## What to do
Using the data below, return all lines in which "abstract" appears.

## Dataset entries
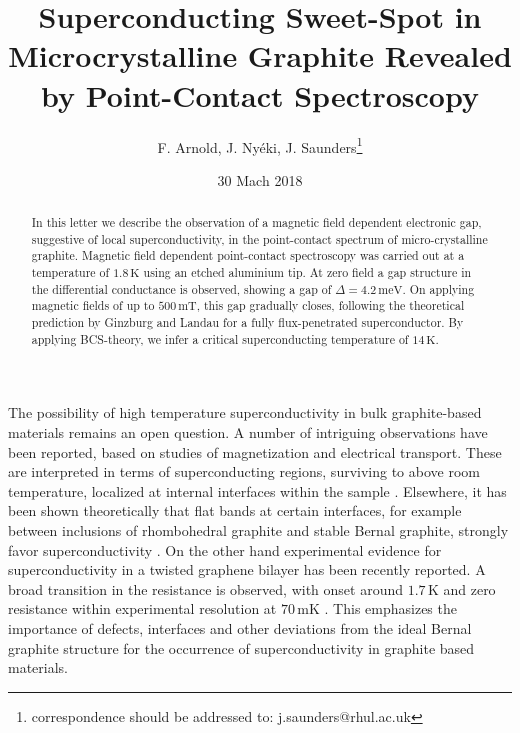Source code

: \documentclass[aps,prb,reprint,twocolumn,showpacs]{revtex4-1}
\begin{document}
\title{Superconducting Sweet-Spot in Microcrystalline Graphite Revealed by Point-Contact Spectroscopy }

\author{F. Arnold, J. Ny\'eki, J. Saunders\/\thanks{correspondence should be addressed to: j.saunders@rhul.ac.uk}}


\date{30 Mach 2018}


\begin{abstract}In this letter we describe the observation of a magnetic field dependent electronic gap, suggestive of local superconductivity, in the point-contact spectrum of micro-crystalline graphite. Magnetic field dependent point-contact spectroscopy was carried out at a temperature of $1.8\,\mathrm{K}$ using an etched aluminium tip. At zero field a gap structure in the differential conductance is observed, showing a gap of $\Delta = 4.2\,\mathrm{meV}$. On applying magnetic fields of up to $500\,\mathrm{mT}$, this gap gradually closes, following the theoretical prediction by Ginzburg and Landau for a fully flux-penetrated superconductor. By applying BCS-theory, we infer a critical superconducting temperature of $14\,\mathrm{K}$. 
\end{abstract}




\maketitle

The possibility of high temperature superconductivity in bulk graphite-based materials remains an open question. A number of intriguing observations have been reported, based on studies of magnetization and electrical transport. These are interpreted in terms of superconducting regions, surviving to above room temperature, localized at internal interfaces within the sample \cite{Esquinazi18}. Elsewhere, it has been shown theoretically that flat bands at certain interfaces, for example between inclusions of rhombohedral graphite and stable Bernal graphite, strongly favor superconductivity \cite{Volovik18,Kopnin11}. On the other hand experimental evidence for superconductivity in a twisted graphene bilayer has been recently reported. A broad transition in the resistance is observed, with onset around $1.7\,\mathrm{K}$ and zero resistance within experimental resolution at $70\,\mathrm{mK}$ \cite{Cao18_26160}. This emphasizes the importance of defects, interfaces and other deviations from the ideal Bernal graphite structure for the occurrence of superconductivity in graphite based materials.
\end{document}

## Output of the exercise
\begin{abstract}In this letter we describe the observation of a magnetic field dependent electronic gap, suggestive of local superconductivity, in the point-contact spectrum of micro-crystalline graphite. Magnetic field dependent point-contact spectroscopy was carried out at a temperature of $1.8\,\mathrm{K}$ using an etched aluminium tip. At zero field a gap structure in the differential conductance is observed, showing a gap of $\Delta = 4.2\,\mathrm{meV}$. On applying magnetic fields of up to $500\,\mathrm{mT}$, this gap gradually closes, following the theoretical prediction by Ginzburg and Landau for a fully flux-penetrated superconductor. By applying BCS-theory, we infer a critical superconducting temperature of $14\,\mathrm{K}$. 
\end{abstract}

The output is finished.